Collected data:
........

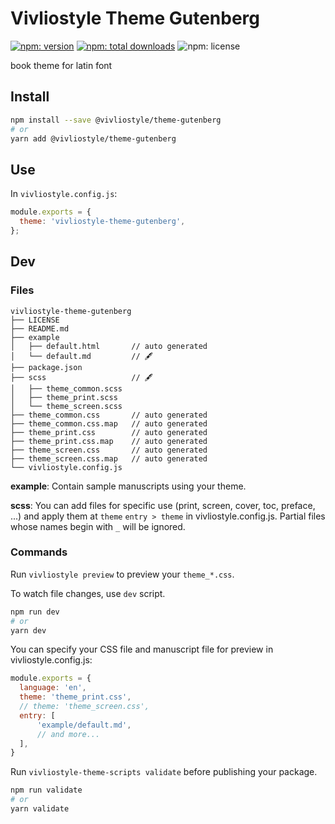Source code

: # Vivliostyle Theme Gutenberg

[![npm: version](https://flat.badgen.net/npm/v/vivliostyle-theme-gutenberg)](https://npmjs.com/package/vivliostyle-theme-gutenberg)
[![npm: total downloads](https://flat.badgen.net/npm/dt/vivliostyle-theme-gutenberg)](https://npmjs.com/package/vivliostyle-theme-gutenberg)
![npm: license](https://flat.badgen.net/npm/license/vivliostyle-theme-gutenberg)

book theme for latin font

## Install

```bash
npm install --save @vivliostyle/theme-gutenberg
# or
yarn add @vivliostyle/theme-gutenberg
```

## Use

In `vivliostyle.config.js`:

```js
module.exports = {
  theme: 'vivliostyle-theme-gutenberg',
};
```

## Dev

### Files

```
vivliostyle-theme-gutenberg
├── LICENSE
├── README.md
├── example
│   ├── default.html       // auto generated
│   └── default.md         // 🖋
├── package.json
├── scss                   // 🖋
│   ├── theme_common.scss
│   ├── theme_print.scss
│   └── theme_screen.scss
├── theme_common.css       // auto generated
├── theme_common.css.map   // auto generated
├── theme_print.css        // auto generated
├── theme_print.css.map    // auto generated
├── theme_screen.css       // auto generated
├── theme_screen.css.map   // auto generated
└── vivliostyle.config.js
```

**example**: Contain sample manuscripts using your theme.

**scss**: You can add files for specific use (print, screen, cover, toc, preface, ...) and apply them at `theme` `entry > theme` in vivliostyle.config.js. Partial files whose names begin with `_` will be ignored.


### Commands

Run `vivliostyle preview` to preview your `theme_*.css`.

To watch file changes, use `dev` script.

```bash
npm run dev
# or
yarn dev
```

You can specify your CSS file and manuscript file for preview in vivliostyle.config.js:

```js
module.exports = {
  language: 'en',
  theme: 'theme_print.css',
  // theme: 'theme_screen.css',
  entry: [
      'example/default.md',
      // and more...
  ],
}
```

Run `vivliostyle-theme-scripts validate` before publishing your package.

```bash
npm run validate
# or
yarn validate
```
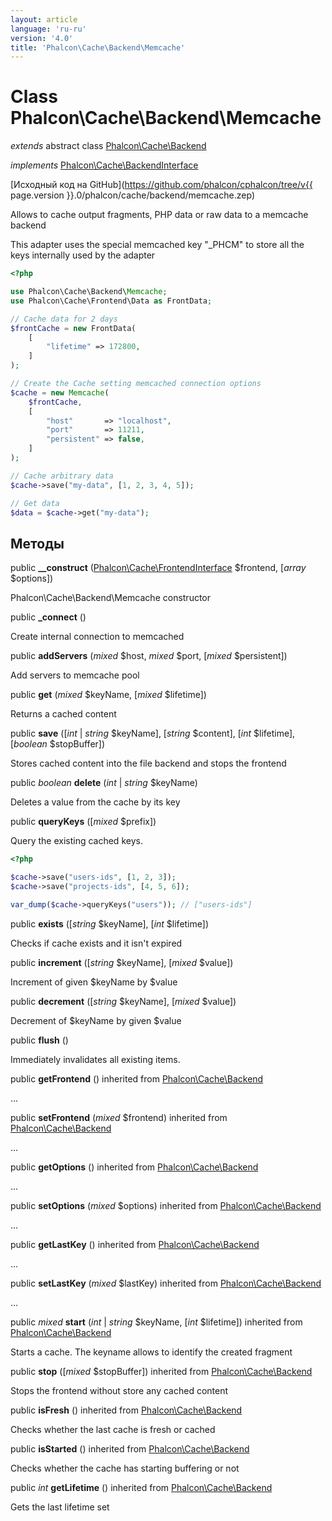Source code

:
 ```yaml
---
layout: article
language: 'ru-ru'
version: '4.0'
title: 'Phalcon\Cache\Backend\Memcache'
---
```

# Class **Phalcon\Cache\Backend\Memcache**

*extends* abstract class [Phalcon\Cache\Backend](Phalcon_Cache_Backend)

*implements* [Phalcon\Cache\BackendInterface](Phalcon_Cache_BackendInterface)

[Исходный код на GitHub](https://github.com/phalcon/cphalcon/tree/v{{ page.version }}.0/phalcon/cache/backend/memcache.zep)

Allows to cache output fragments, PHP data or raw data to a memcache backend

This adapter uses the special memcached key "_PHCM" to store all the keys internally used by the adapter

```php
<?php

use Phalcon\Cache\Backend\Memcache;
use Phalcon\Cache\Frontend\Data as FrontData;

// Cache data for 2 days
$frontCache = new FrontData(
    [
        "lifetime" => 172800,
    ]
);

// Create the Cache setting memcached connection options
$cache = new Memcache(
    $frontCache,
    [
        "host"       => "localhost",
        "port"       => 11211,
        "persistent" => false,
    ]
);

// Cache arbitrary data
$cache->save("my-data", [1, 2, 3, 4, 5]);

// Get data
$data = $cache->get("my-data");

```

## Методы

public **__construct** ([Phalcon\Cache\FrontendInterface](Phalcon_Cache_FrontendInterface) $frontend, [*array* $options])

Phalcon\Cache\Backend\Memcache constructor

public **_connect** ()

Create internal connection to memcached

public **addServers** (*mixed* $host, *mixed* $port, [*mixed* $persistent])

Add servers to memcache pool

public **get** (*mixed* $keyName, [*mixed* $lifetime])

Returns a cached content

public **save** ([*int* | *string* $keyName], [*string* $content], [*int* $lifetime], [*boolean* $stopBuffer])

Stores cached content into the file backend and stops the frontend

public *boolean* **delete** (*int* | *string* $keyName)

Deletes a value from the cache by its key

public **queryKeys** ([*mixed* $prefix])

Query the existing cached keys.

```php
<?php

$cache->save("users-ids", [1, 2, 3]);
$cache->save("projects-ids", [4, 5, 6]);

var_dump($cache->queryKeys("users")); // ["users-ids"]

```

public **exists** ([*string* $keyName], [*int* $lifetime])

Checks if cache exists and it isn't expired

public **increment** ([*string* $keyName], [*mixed* $value])

Increment of given $keyName by $value

public **decrement** ([*string* $keyName], [*mixed* $value])

Decrement of $keyName by given $value

public **flush** ()

Immediately invalidates all existing items.

public **getFrontend** () inherited from [Phalcon\Cache\Backend](Phalcon_Cache_Backend)

...

public **setFrontend** (*mixed* $frontend) inherited from [Phalcon\Cache\Backend](Phalcon_Cache_Backend)

...

public **getOptions** () inherited from [Phalcon\Cache\Backend](Phalcon_Cache_Backend)

...

public **setOptions** (*mixed* $options) inherited from [Phalcon\Cache\Backend](Phalcon_Cache_Backend)

...

public **getLastKey** () inherited from [Phalcon\Cache\Backend](Phalcon_Cache_Backend)

...

public **setLastKey** (*mixed* $lastKey) inherited from [Phalcon\Cache\Backend](Phalcon_Cache_Backend)

...

public *mixed* **start** (*int* | *string* $keyName, [*int* $lifetime]) inherited from [Phalcon\Cache\Backend](Phalcon_Cache_Backend)

Starts a cache. The keyname allows to identify the created fragment

public **stop** ([*mixed* $stopBuffer]) inherited from [Phalcon\Cache\Backend](Phalcon_Cache_Backend)

Stops the frontend without store any cached content

public **isFresh** () inherited from [Phalcon\Cache\Backend](Phalcon_Cache_Backend)

Checks whether the last cache is fresh or cached

public **isStarted** () inherited from [Phalcon\Cache\Backend](Phalcon_Cache_Backend)

Checks whether the cache has starting buffering or not

public *int* **getLifetime** () inherited from [Phalcon\Cache\Backend](Phalcon_Cache_Backend)

Gets the last lifetime set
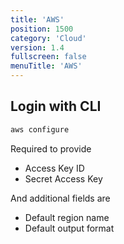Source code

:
 ```yaml
---
title: 'AWS'
position: 1500
category: 'Cloud'
version: 1.4
fullscreen: false
menuTitle: 'AWS'
---
```


## Login with CLI

```bash
aws configure
```

Required to provide
* Access Key ID 
* Secret Access Key

And additional fields are
* Default region name
* Default output format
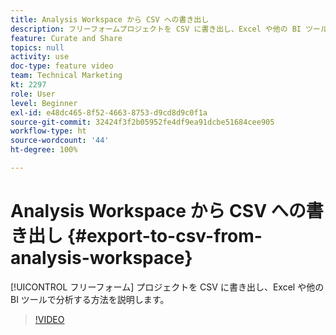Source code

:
 ```yaml
---
title: Analysis Workspace から CSV への書き出し
description: フリーフォームプロジェクトを CSV に書き出し、Excel や他の BI ツールで分析する方法を説明します。
feature: Curate and Share
topics: null
activity: use
doc-type: feature video
team: Technical Marketing
kt: 2297
role: User
level: Beginner
exl-id: e48dc465-8f52-4663-8753-d9cd8d9c0f1a
source-git-commit: 32424f3f2b05952fe4df9ea91dcbe51684cee905
workflow-type: ht
source-wordcount: '44'
ht-degree: 100%

---
```


# Analysis Workspace から CSV への書き出し {#export-to-csv-from-analysis-workspace}

[!UICONTROL フリーフォーム] プロジェクトを CSV に書き出し、Excel や他の BI ツールで分析する方法を説明します。

>[!VIDEO](https://video.tv.adobe.com/v/24712/?quality=12)
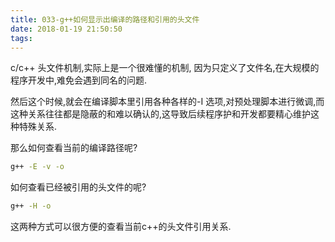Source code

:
 ```yaml
---
title: 033-g++如何显示出编译的路径和引用的头文件
date: 2018-01-19 21:50:50
tags:
---
```




c/c++ 头文件机制,实际上是一个很难懂的机制, 因为只定义了文件名,在大规模的程序开发中,难免会遇到同名的问题.



然后这个时候,就会在编译脚本里引用各种各样的-I 选项,对预处理脚本进行微调,而这种关系往往都是隐蔽的和难以确认的,这导致后续程序护和开发都要精心维护这种特殊关系.



那么如何查看当前的编译路径呢?

```bash
g++ -E -v -o
```



如何查看已经被引用的头文件的呢?

```bash
g++ -H -o 
```



这两种方式可以很方便的查看当前c++的头文件引用关系.

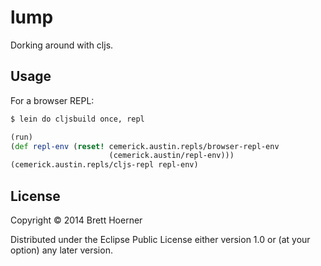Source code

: # lump

Dorking around with cljs.

## Usage

For a browser REPL:

```bash
$ lein do cljsbuild once, repl
```

```clojure
(run)
(def repl-env (reset! cemerick.austin.repls/browser-repl-env
                      (cemerick.austin/repl-env)))
(cemerick.austin.repls/cljs-repl repl-env)
```

## License

Copyright © 2014 Brett Hoerner

Distributed under the Eclipse Public License either version 1.0 or (at
your option) any later version.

........

■ **AIM OF THE EXERCISE**
Only lines from the one holding "Required to provide" through the last line of the entries above are wanted, both ends included, each retyped exactly; no pictures.

■ **EXERCISE OUTPUT**
Required to provide
* Access Key ID 
* Secret Access Key

And additional fields are
* Default region name
* Default output format
Source code

:
 ```yaml
---
title: Analysis Workspace から CSV への書き出し
description: フリーフォームプロジェクトを CSV に書き出し、Excel や他の BI ツールで分析する方法を説明します。
feature: Curate and Share
topics: null
activity: use
doc-type: feature video
team: Technical Marketing
kt: 2297
role: User
level: Beginner
exl-id: e48dc465-8f52-4663-8753-d9cd8d9c0f1a
source-git-commit: 32424f3f2b05952fe4df9ea91dcbe51684cee905
workflow-type: ht
source-wordcount: '44'
ht-degree: 100%

---
```


# Analysis Workspace から CSV への書き出し {#export-to-csv-from-analysis-workspace}

[!UICONTROL フリーフォーム] プロジェクトを CSV に書き出し、Excel や他の BI ツールで分析する方法を説明します。

>[!VIDEO](https://video.tv.adobe.com/v/24712/?quality=12)
Source code

:
 ```yaml
---
title: 033-g++如何显示出编译的路径和引用的头文件
date: 2018-01-19 21:50:50
tags:
---
```




c/c++ 头文件机制,实际上是一个很难懂的机制, 因为只定义了文件名,在大规模的程序开发中,难免会遇到同名的问题.



然后这个时候,就会在编译脚本里引用各种各样的-I 选项,对预处理脚本进行微调,而这种关系往往都是隐蔽的和难以确认的,这导致后续程序护和开发都要精心维护这种特殊关系.



那么如何查看当前的编译路径呢?

```bash
g++ -E -v -o
```



如何查看已经被引用的头文件的呢?

```bash
g++ -H -o 
```



这两种方式可以很方便的查看当前c++的头文件引用关系.

Source code

: # lump

Dorking around with cljs.

## Usage

For a browser REPL:

```bash
$ lein do cljsbuild once, repl
```

```clojure
(run)
(def repl-env (reset! cemerick.austin.repls/browser-repl-env
                      (cemerick.austin/repl-env)))
(cemerick.austin.repls/cljs-repl repl-env)
```

## License

Copyright © 2014 Brett Hoerner

Distributed under the Eclipse Public License either version 1.0 or (at
your option) any later version.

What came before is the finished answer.